Paul Gambles, an investment professional whose office is in Bangkok, Thailand, tweeted the above response to the guest piece we posted that discussed the Illinois pension system’s paying of excessive pensions to educators. If you missed it, the link is here (https://www.cumber.com/more-revealed-in-illinois/). Paul then sent an extensive email letter that I will place at the bottom of this commentary.
 
Some bullets follow.
 
1. Nothing in our guest commentary by OpenTheBooks.com discussed teachers’ salaries. Paul Gambles ignored that fact. He also did not dispute the facts outlined in the commentary. The piece did discuss gross pension irregularities. We continue to find the political decisions and associated behavior that permit pension underfunding and overpayment to be despicable. We continue to write about the issue, and we use pension underfunding as a credit criterion in our municipal bond selection process.
 
3. Furthermore, we can find nothing to support Paul’s assertion that underpayment of teachers during their careers should be offset by overfunding of pension benefits as a means to adjust their compensation. Paul may believe that is appropriate, but nothing we can find in the serious research supports that method of compensation.
 
4. Paul admits to insufficient research in support of his assertions. Readers who wish to do so may read below the entire viewpoint he articulates.
 
5. Paul has resorted to the technique of employing a distraction to blunt an argument. He skirts the issue of overpayment of pensions by asserting that teachers aren’t paid enough. One has nothing to do with the other.
 
It is true, however, that if you ask teachers, they are likely to tell you that they deserve more than they are paid. And if you ask the same teachers whether their government should operate without funding their pensions, they will likely say that is bad policy and they are worried about collecting their retirement compensation. I’ve had this discussion personally with retired teachers from school systems in Illinois, and they are worried. They do not trust their government, and who can blame them? I’ve also asked them how they view the compounding inflation indexing that raises their pensions above the level of their earnings spike, and how they feel about spiking their final year’s pay. They candidly admit that they disdain the process, but they nearly all say, "If it’s available, why shouldn’t I take it?’
 
Paul, we thank you for the email and discussion. We would not, however, characterize our guest writers’ comments as "poisonous bilge." The fact is, their research work was stellar and precise. Everything was documented. The pension situation in Illinois has taken the state down to the lowest credit rating among the 50 states. Vendors in Illinois are delayed in getting paid. And Illinois taxpayers are watching their state incur higher and higher financing costs as destructive policies and practices remain uncorrected.
 
Paul Gambles’s email is below. – David Kotok
 
Dear David,
 
I was disappointed and surprised that you endorsed this for a number of reasons:
 
I haven’t checked recently but IIRC in relation to the demand for and the academic quality of graduates joining the teaching profession, starting salaries seem to have been consistently lower quartile for an extended period – which seems to be largely driven by the strong supply of capable undergraduates wanting to follow the profession. I assume that this is for 2 reasons:
 
i) Teaching is a vocation and salary isn’t the primary factor.

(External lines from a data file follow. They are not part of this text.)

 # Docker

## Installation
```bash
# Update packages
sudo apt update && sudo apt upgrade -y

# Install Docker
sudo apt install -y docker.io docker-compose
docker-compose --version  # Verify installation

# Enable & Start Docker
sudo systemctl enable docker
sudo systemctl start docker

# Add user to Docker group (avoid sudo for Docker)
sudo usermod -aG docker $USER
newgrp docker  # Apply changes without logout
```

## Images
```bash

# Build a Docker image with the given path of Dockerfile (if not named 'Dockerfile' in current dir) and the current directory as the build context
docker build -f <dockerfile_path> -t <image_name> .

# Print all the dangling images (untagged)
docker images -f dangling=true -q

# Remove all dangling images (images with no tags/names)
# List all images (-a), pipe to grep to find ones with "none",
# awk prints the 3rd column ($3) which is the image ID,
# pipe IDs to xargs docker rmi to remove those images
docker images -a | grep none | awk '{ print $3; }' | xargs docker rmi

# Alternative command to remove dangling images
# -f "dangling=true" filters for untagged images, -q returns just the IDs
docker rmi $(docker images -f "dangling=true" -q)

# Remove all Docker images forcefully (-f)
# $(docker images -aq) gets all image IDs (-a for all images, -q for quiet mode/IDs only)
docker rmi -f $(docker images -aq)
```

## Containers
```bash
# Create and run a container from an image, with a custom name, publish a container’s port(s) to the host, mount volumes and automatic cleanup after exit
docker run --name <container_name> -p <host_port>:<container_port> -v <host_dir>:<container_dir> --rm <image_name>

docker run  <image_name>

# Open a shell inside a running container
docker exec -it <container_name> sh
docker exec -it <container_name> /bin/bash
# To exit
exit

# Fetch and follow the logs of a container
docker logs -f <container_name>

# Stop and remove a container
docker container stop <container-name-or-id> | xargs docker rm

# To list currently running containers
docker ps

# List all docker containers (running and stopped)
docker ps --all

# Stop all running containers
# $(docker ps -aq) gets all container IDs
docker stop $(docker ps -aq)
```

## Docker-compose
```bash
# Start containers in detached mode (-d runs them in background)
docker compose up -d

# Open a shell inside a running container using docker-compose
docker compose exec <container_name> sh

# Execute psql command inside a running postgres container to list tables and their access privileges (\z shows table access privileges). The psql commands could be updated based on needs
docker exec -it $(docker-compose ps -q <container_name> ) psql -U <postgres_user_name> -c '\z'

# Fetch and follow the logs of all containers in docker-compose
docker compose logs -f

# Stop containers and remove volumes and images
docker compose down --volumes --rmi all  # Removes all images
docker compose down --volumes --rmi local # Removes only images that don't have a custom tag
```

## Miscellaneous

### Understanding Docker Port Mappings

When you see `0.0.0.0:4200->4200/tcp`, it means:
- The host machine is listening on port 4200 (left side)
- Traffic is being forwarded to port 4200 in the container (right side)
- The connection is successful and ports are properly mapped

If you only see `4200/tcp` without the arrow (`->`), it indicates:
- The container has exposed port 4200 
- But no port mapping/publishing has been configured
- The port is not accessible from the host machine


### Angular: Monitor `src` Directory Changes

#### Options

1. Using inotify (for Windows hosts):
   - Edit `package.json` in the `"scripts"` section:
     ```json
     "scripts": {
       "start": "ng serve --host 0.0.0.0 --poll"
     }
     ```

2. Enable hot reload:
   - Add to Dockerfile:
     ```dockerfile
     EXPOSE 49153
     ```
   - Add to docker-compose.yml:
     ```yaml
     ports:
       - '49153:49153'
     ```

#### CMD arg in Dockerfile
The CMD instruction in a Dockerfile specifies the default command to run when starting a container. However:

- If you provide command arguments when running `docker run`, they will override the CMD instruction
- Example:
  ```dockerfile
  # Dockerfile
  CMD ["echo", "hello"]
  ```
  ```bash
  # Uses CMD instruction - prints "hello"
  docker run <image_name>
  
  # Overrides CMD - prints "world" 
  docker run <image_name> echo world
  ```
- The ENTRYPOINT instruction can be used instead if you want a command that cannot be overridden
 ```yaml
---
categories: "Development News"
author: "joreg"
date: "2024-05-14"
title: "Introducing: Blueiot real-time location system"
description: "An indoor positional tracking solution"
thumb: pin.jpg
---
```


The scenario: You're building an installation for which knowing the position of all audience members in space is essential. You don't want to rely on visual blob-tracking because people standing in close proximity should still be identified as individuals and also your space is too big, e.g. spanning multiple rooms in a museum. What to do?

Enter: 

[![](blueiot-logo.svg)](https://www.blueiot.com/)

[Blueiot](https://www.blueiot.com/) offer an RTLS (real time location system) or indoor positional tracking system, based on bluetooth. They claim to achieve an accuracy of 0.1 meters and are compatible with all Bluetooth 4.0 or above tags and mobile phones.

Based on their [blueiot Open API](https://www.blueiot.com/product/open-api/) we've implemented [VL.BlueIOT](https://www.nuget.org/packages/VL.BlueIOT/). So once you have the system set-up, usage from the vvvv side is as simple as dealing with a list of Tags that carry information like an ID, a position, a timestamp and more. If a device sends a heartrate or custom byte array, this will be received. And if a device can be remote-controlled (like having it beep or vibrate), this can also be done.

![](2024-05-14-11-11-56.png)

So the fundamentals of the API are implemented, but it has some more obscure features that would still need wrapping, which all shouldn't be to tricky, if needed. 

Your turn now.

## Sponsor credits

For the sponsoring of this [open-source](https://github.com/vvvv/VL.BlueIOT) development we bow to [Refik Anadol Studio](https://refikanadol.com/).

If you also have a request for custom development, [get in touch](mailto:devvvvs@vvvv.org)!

ii) The security of tenure and also retirement and other benefits help to offset the low starting salaries.
 
I also understand that education authorities have become increasingly creative/aggressive in terms of keeping qualified/experienced staff salaries constrained (e.g. the inability to transfer seniority from state to state or in some cases even within states from district to district).
 
I’m no expert on the above so I may have some of these assertions incorrect/incomplete but what I do believe is that educators are generally not relatively well paid, especially with regard to their social utility and importance to society and the risk is that the best educators will move outside the State system or to more lucrative overseas posts at a greater rate of knots than in the past and that once brain drains start, they can be very difficult to correct.
 
Therefore I think that a few examples, that ultimately don’t amount to a hill of beans, that in the minds of more political, less critically minded thinkers than yourself really just reduce to public employee/teacher-bashing are a very dangerous meme. US public finances face many challenges and waste / misallocation of resources/abuse of the system is a part of that but to enable the implication that this is why the Illinois or any other pension system and ultimately public finances are in danger of collapse is very misleading. I’ve read many analyses of the challenges facing US public sector retirement provision and undoubtedly there are many factors from increased longevity, to ZIRP/diminished returns but these are all outputs. If we accept that in general real salaries in the US are too low from almost every applicable metric and that teacher pay is especially low and is compensated by the expectation of unusually benefit provision, then the input that is failing in US public finances (if there is one – because quite frankly there is way too much focus on government/state/agency debt when that matters little in the scheme of things compared to private debt levels) is income. The US still collects far too little tax especially from exceptionally high earners but above all from profiteers from capital. Making a profit from financial capital, whether in public equities, private equities, real estate or other forms, is an essential and valuable part of the US capitalist economy. But taxing passive returns (such as gains on public common stock or land holdings) at a lower rate than earned income, places a lower value on human capital than financial capital. Having read your articles, engaged via email and shared a TV podium with you, I hope you don’t think it presumptuous that I assume that I know you well enough to believe that in everyday life (such as with employees or clients) you value human capital more highly than financial capital – when you meet a client I can’t picture you saying "I have no interest in you as a person; I’m only interested in your investable wealth."
 
Therefore, in my opinion, to promote this very dangerous meme implicitly (whatever the disclaimers may say) with your highly valued imprimatur doesn’t do justice to the thoughtful, deep person that I feel that I have come to know. It’s a tempting, easy meme to buy into but ultimately it’s so susceptible to misrepresentation that it’s very, very dangerous.
 
The above is simply my opinion, offered in good faith and with great respect. I hope and trust that it’s received in that way.